Twenty-three is the most evil number in the world. But what about 666? How can 23 compete with the Mark Of The Beast? I hope you’re sitting down and holding onto your cranium tightly, for what I am about to tell you will blow your mind right through your fucking skull and into the stratosphere. What is 2 divided by 3? That’s right, motherfucker: .666. Whoa. Even El Diablo has to get in on this red-hot 23 action.
If I’ve learned anything from two viewings of The Number 23, it’s that any possible combination of 23 is also 23. You can twist and contort and jumble numbers until everything takes on the sinister shape of a 2 followed by a 3. Here’s an example: The Number 23 is the 145th Case File for My Year Of Flops. I began the essay by discussing the No. 1 basketball player of all time, Michael Jordan. What was Jordan’s number when he came back from retirement? It was 45, the next two numbers after—wait for it—his original 23. Dude, it’s like circles within circles within circles of convoluted bullshit.

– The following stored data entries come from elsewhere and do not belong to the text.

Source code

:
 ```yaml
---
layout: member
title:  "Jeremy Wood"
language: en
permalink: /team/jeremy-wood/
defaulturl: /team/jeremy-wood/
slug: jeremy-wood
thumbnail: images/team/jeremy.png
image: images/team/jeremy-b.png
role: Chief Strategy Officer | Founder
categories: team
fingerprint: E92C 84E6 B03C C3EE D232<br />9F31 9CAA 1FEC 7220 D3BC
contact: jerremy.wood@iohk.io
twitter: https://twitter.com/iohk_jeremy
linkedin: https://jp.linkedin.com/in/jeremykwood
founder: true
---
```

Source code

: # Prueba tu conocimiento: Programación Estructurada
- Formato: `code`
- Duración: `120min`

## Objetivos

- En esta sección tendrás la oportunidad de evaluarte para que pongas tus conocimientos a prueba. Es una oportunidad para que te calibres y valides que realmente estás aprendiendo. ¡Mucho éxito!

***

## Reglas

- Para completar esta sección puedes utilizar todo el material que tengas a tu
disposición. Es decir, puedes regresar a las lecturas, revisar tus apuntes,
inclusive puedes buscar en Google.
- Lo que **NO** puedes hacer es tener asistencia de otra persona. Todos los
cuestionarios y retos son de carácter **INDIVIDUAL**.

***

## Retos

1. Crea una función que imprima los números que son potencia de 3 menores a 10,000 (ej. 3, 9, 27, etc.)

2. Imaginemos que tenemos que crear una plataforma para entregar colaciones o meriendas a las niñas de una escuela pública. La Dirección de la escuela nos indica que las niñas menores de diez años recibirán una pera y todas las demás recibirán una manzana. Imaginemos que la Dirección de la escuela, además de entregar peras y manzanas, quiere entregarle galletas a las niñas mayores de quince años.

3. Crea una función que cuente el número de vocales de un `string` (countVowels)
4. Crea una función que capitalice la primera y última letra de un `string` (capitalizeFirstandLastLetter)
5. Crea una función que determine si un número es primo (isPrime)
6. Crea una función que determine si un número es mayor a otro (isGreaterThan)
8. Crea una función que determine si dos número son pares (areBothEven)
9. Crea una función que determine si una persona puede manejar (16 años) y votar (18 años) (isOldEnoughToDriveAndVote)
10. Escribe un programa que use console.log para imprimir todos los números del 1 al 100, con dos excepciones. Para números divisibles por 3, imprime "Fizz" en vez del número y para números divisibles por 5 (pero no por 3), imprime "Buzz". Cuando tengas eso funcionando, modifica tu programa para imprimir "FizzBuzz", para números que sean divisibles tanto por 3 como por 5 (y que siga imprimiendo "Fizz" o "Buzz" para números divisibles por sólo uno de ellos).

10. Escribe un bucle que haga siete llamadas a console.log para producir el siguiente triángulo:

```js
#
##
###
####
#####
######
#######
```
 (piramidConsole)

Jim Carrey, who named his production company JC23, had ample reason to both be terrified of the number 23 and inexplicably excited about starring in The Number 23. According to a 2007 Time profile by Joel Stein, Carrey’s obsession with 23 predated The Number 23 by many years:
[Carrey] brings out a list of talking points—all typed out—that he is going to tell me about the number 23, in which he’s been interested for years (his daughter has a “23” tattoo), whether I want to hear them or not. “Blood takes 23 seconds to circulate the body… Jim Carrey plus Virginia Madsen is 23 letters… Jim Carrey plus Joel Schumacher is 23 letters… I was born at 2:30 a.m.…” I shall spare you the rest. Especially since I’m not sure how his observation that O.J. Simpson wore No. 32 fits in.
According to The Number 23 director Joel Schumacher, Carrey had to be in a good place emotionally in order to survive the stress of a project as intense as The Number 23. Stein quotes Schumacher as saying “I’ve seen [Carrey] really suffer in love. He wasn’t ready to go to the places he goes in this movie back then. He was afraid that if he went to those dark places, his life would be misery the whole time he was making the movie. But now life is good for Jim. He could tear his heart down, then go home.”
Carrey needed to be in a happy place in order to take on the role of a wacky dogcatcher whose complete physical and mental breakdown is brought to you by the number 23 and the letters in a creepy book written by a mysterious figure. Using a wacky dogcatcher played by Jim Carrey as the entry point for a dark psychological thriller is like trying to make a harrowing Taxi Driver-like exploration of mental illness by casting Chris Farley as a clumsy, pratfall-addled waiter. But miscasting is only the first of the film’s problems.